SUPPLIED MATERIAL.
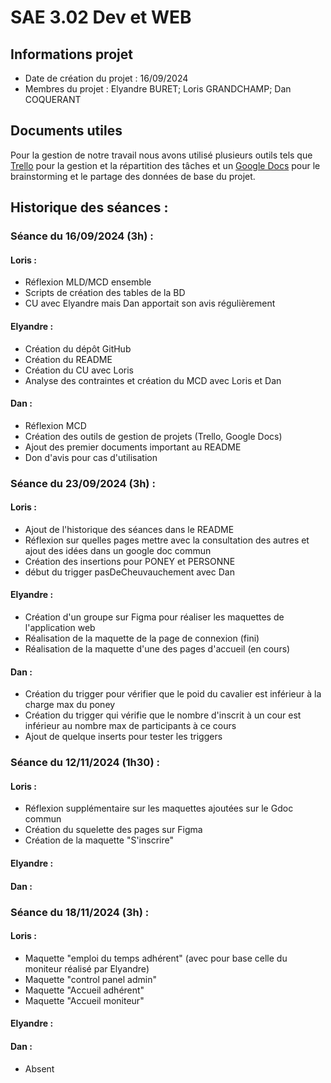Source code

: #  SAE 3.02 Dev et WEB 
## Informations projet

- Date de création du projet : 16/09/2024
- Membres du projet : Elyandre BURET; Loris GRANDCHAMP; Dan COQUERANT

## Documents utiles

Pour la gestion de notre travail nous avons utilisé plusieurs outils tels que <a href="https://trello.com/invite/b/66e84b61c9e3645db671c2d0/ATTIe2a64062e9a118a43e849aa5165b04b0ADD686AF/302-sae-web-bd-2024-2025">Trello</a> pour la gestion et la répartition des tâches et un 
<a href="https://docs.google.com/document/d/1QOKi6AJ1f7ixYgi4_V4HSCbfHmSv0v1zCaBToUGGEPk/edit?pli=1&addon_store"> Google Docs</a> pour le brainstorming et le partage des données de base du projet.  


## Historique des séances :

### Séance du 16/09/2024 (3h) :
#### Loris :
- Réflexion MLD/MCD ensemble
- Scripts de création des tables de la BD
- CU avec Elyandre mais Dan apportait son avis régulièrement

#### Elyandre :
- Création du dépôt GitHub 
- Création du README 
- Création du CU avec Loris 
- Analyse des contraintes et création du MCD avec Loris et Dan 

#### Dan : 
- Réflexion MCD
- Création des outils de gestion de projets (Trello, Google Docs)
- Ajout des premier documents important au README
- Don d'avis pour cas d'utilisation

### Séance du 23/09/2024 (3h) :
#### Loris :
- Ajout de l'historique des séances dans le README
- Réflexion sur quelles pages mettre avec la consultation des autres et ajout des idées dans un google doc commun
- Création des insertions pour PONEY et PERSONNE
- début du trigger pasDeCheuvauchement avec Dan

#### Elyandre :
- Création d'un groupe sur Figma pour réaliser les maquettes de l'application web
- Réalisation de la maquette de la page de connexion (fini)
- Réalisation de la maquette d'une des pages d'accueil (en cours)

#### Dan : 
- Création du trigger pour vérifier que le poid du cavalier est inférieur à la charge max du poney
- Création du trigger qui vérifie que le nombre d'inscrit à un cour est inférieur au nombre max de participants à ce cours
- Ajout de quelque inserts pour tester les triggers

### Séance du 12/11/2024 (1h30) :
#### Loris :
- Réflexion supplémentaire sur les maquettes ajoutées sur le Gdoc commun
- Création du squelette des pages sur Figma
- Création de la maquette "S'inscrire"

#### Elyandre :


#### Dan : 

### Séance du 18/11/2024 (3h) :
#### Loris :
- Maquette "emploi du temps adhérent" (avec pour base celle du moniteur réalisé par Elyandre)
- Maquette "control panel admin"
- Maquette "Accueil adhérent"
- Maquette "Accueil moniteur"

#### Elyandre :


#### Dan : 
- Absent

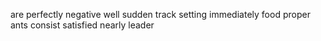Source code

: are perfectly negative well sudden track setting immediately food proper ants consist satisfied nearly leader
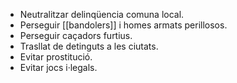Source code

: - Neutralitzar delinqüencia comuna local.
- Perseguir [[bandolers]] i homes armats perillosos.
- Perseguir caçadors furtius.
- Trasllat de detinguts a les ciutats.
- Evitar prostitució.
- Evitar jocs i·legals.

---

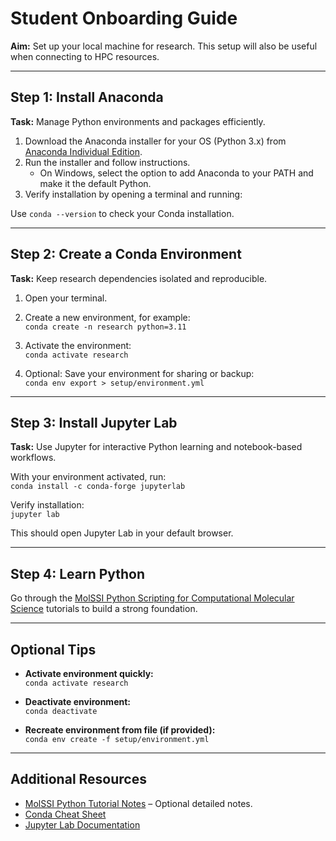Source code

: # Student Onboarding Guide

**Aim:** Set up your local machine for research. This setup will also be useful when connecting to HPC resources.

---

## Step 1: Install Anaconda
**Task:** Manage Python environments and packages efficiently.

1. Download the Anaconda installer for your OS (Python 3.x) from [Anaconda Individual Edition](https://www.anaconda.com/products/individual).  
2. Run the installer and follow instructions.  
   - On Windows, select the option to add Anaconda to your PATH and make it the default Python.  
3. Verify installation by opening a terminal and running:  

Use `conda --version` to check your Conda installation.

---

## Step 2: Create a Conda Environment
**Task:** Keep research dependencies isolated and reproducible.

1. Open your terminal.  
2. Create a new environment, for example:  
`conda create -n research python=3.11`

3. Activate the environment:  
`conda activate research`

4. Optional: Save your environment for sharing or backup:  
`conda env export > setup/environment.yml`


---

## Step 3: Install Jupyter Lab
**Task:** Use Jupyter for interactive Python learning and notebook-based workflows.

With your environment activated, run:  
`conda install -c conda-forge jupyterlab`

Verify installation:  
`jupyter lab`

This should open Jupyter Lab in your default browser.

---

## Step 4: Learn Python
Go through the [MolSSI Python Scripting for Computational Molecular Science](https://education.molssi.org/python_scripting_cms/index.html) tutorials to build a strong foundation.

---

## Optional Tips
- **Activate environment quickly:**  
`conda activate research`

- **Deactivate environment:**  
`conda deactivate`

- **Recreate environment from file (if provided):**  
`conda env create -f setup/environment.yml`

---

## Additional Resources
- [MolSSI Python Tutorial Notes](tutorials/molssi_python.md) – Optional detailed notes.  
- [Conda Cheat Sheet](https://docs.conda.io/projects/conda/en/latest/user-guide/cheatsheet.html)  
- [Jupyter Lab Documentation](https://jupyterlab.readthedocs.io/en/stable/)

---

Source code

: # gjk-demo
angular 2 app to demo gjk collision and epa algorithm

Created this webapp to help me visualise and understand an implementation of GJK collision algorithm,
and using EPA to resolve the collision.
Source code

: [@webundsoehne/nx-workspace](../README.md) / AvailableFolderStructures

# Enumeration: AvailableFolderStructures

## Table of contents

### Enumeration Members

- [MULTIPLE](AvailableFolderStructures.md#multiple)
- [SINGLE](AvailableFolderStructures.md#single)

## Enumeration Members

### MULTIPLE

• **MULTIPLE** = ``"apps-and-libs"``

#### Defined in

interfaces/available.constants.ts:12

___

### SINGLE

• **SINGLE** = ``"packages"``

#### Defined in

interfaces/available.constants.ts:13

WHAT NEEDS TO BE DONE. Every line in the listing that holds "research" belongs in the answer.

TASK SOLUTION.
**Aim:** Set up your local machine for research. This setup will also be useful when connecting to HPC resources.
**Task:** Keep research dependencies isolated and reproducible.
`conda create -n research python=3.11`
`conda activate research`
`conda activate research`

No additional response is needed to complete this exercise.